***** Data excerpts

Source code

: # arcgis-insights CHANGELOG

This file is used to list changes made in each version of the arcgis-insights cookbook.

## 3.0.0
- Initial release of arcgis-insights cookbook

**********
***** Data excerpts

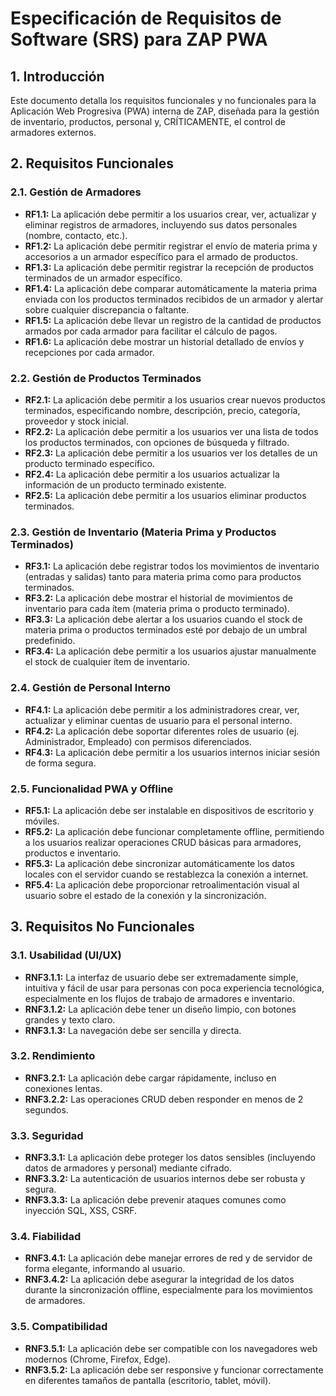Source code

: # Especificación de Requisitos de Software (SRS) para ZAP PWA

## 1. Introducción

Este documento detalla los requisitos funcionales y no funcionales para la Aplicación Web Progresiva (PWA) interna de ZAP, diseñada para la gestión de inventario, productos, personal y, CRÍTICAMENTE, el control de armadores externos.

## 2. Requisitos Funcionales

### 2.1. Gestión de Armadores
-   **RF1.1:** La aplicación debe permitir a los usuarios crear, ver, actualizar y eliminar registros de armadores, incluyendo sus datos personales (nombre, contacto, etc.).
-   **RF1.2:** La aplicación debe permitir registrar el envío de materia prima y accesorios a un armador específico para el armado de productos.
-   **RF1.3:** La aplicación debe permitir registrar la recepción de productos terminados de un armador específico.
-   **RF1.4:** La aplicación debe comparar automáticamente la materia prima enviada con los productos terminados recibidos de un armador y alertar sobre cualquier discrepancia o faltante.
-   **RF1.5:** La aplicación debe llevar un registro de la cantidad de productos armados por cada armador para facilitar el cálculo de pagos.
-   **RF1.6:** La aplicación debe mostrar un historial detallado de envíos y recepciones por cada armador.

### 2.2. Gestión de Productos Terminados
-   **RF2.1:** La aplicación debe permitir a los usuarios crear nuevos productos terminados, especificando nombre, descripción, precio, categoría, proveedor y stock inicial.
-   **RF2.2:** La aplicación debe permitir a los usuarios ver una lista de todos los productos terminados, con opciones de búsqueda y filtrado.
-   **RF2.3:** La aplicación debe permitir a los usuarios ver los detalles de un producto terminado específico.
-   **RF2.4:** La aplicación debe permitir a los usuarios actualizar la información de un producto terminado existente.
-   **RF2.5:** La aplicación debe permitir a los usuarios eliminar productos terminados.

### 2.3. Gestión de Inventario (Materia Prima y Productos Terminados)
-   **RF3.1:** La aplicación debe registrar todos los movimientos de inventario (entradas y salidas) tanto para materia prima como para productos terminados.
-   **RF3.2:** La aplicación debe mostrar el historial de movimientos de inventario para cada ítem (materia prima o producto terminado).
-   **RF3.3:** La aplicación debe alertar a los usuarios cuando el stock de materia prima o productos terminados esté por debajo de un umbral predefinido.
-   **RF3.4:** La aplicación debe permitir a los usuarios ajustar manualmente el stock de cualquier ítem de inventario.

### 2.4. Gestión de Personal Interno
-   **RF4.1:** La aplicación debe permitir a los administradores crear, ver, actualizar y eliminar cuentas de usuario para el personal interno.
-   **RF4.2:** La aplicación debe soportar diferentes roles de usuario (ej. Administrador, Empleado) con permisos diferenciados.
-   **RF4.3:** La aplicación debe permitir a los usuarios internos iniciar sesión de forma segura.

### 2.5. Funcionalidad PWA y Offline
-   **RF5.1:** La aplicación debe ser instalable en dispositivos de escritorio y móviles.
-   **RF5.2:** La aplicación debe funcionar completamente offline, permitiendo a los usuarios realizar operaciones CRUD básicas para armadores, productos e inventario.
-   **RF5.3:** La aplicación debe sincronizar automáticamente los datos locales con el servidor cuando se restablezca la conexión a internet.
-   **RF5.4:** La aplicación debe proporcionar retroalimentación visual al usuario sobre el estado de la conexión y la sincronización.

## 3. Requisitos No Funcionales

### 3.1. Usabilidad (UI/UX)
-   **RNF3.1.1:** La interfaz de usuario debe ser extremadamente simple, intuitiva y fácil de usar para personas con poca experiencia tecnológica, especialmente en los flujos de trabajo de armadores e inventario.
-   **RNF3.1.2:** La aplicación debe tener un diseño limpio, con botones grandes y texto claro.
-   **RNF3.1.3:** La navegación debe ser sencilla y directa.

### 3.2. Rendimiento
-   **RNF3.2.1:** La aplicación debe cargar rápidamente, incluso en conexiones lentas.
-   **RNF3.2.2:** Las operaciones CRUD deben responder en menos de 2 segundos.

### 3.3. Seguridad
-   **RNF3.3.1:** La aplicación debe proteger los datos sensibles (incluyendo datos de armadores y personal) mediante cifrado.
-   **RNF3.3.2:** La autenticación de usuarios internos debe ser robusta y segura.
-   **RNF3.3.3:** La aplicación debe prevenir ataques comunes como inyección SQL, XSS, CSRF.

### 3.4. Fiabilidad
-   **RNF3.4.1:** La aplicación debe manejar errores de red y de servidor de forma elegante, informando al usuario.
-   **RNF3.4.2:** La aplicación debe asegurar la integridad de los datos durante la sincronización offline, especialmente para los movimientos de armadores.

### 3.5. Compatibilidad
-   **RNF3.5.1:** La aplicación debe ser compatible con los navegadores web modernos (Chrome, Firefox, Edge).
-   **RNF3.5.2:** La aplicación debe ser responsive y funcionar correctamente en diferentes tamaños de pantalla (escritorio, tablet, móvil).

**********
***** Data excerpts

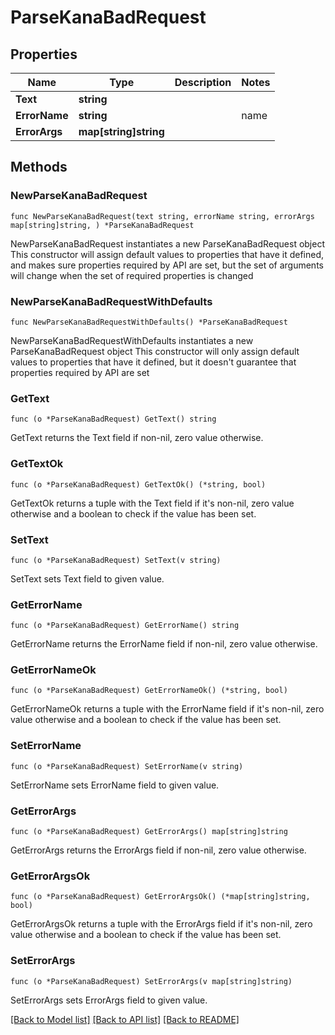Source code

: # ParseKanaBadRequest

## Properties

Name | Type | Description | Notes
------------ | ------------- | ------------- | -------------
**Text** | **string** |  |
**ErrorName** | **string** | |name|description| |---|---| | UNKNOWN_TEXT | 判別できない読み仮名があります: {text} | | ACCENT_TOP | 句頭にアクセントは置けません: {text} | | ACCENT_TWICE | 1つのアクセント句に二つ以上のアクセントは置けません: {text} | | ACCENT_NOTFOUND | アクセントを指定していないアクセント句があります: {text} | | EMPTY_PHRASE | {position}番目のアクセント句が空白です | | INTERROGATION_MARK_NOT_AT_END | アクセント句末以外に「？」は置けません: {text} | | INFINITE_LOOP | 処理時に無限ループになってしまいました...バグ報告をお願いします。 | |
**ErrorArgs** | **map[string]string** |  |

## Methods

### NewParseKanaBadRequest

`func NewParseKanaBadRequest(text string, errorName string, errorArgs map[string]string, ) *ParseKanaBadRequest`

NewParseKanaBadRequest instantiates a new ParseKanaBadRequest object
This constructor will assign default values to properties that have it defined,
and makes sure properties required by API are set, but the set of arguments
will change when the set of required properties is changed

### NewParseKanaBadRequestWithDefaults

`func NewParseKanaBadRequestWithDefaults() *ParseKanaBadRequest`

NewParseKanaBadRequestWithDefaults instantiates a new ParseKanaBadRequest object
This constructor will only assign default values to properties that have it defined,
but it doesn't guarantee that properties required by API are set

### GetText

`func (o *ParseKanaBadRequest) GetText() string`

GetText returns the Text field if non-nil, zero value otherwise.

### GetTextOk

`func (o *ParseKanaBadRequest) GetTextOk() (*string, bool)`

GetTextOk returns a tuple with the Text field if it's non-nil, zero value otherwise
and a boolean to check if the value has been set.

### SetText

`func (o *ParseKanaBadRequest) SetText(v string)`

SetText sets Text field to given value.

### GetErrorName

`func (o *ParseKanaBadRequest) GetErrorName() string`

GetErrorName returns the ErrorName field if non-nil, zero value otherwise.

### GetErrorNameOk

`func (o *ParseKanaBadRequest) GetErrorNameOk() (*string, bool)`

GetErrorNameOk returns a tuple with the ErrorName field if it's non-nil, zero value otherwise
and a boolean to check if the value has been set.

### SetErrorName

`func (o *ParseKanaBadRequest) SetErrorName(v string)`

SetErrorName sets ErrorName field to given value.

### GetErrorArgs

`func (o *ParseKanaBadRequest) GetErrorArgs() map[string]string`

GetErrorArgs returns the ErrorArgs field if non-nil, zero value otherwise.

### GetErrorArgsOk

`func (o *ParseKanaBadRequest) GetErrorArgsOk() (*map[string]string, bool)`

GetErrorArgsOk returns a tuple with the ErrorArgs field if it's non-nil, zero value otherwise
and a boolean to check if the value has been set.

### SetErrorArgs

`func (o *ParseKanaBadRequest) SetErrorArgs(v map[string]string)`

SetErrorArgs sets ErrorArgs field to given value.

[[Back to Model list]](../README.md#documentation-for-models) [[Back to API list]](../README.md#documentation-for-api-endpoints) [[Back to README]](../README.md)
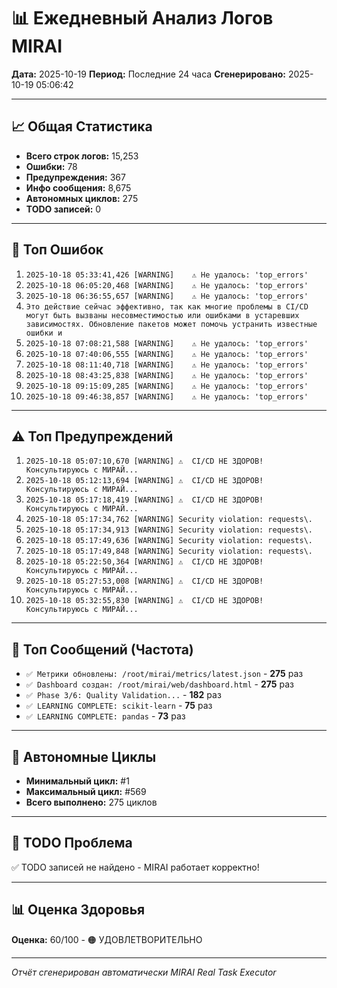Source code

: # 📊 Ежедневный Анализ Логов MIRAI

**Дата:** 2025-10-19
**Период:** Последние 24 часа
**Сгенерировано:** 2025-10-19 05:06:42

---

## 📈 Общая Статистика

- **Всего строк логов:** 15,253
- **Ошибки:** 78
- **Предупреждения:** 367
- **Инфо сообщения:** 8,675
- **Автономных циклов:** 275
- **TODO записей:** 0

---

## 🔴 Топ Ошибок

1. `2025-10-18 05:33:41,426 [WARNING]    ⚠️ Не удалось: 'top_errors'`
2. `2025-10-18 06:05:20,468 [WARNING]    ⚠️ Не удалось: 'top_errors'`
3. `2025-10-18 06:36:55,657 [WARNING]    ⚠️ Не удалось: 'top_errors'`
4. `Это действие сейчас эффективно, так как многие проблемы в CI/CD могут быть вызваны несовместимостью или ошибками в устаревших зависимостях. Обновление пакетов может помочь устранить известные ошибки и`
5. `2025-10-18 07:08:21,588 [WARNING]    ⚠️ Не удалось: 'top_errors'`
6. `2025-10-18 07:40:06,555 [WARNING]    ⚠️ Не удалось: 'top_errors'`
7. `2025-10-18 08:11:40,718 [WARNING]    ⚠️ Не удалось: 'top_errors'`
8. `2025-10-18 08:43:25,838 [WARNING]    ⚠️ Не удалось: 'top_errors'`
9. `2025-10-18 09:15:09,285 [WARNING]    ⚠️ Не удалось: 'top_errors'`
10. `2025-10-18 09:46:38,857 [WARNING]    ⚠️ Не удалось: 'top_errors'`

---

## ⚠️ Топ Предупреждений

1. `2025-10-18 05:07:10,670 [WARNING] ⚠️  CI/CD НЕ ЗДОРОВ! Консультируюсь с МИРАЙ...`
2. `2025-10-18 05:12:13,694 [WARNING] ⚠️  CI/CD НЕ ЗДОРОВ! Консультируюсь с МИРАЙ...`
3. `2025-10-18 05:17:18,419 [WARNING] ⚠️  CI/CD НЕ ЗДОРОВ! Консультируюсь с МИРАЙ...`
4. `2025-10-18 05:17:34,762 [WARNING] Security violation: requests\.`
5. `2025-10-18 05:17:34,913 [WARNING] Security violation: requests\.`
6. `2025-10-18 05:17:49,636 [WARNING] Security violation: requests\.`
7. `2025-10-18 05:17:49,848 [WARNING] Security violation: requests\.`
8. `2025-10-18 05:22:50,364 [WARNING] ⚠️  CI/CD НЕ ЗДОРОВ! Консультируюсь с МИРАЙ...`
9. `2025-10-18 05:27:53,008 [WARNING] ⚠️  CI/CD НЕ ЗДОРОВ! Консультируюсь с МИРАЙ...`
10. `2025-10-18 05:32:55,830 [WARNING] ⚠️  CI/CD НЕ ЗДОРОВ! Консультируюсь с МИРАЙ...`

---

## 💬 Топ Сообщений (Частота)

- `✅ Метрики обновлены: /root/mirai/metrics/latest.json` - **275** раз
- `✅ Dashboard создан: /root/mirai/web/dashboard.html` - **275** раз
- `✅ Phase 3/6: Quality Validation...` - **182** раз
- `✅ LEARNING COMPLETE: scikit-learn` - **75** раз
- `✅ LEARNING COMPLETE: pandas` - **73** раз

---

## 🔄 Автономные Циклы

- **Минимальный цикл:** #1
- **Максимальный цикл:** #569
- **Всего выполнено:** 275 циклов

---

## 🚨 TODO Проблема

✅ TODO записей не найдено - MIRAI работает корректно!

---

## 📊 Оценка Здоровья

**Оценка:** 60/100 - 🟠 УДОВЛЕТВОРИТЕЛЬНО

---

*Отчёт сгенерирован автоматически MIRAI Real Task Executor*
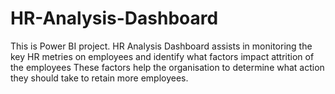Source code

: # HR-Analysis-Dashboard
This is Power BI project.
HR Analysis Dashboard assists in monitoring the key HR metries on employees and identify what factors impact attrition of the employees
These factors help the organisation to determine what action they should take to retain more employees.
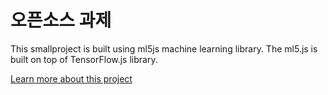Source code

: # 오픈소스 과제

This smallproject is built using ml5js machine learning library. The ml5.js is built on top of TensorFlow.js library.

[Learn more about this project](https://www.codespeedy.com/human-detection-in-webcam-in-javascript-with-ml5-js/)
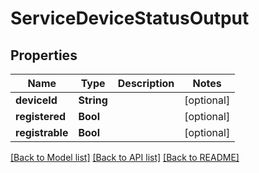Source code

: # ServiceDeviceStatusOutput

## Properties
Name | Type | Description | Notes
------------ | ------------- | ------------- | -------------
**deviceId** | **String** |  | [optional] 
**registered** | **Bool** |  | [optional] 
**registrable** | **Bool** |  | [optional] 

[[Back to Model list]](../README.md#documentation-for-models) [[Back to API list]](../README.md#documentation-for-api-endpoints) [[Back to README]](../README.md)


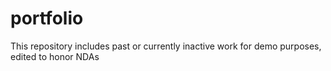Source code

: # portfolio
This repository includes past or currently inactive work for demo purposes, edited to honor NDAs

**********

## Task objective
Within the listing above, extract exactly the lines from the line with "producto terminado específico." to the line with "un umbral predefinido.", the two named lines included, and no others.

## Reply
-   **RF2.3:** La aplicación debe permitir a los usuarios ver los detalles de un producto terminado específico.
-   **RF2.4:** La aplicación debe permitir a los usuarios actualizar la información de un producto terminado existente.
-   **RF2.5:** La aplicación debe permitir a los usuarios eliminar productos terminados.

### 2.3. Gestión de Inventario (Materia Prima y Productos Terminados)
-   **RF3.1:** La aplicación debe registrar todos los movimientos de inventario (entradas y salidas) tanto para materia prima como para productos terminados.
-   **RF3.2:** La aplicación debe mostrar el historial de movimientos de inventario para cada ítem (materia prima o producto terminado).
-   **RF3.3:** La aplicación debe alertar a los usuarios cuando el stock de materia prima o productos terminados esté por debajo de un umbral predefinido.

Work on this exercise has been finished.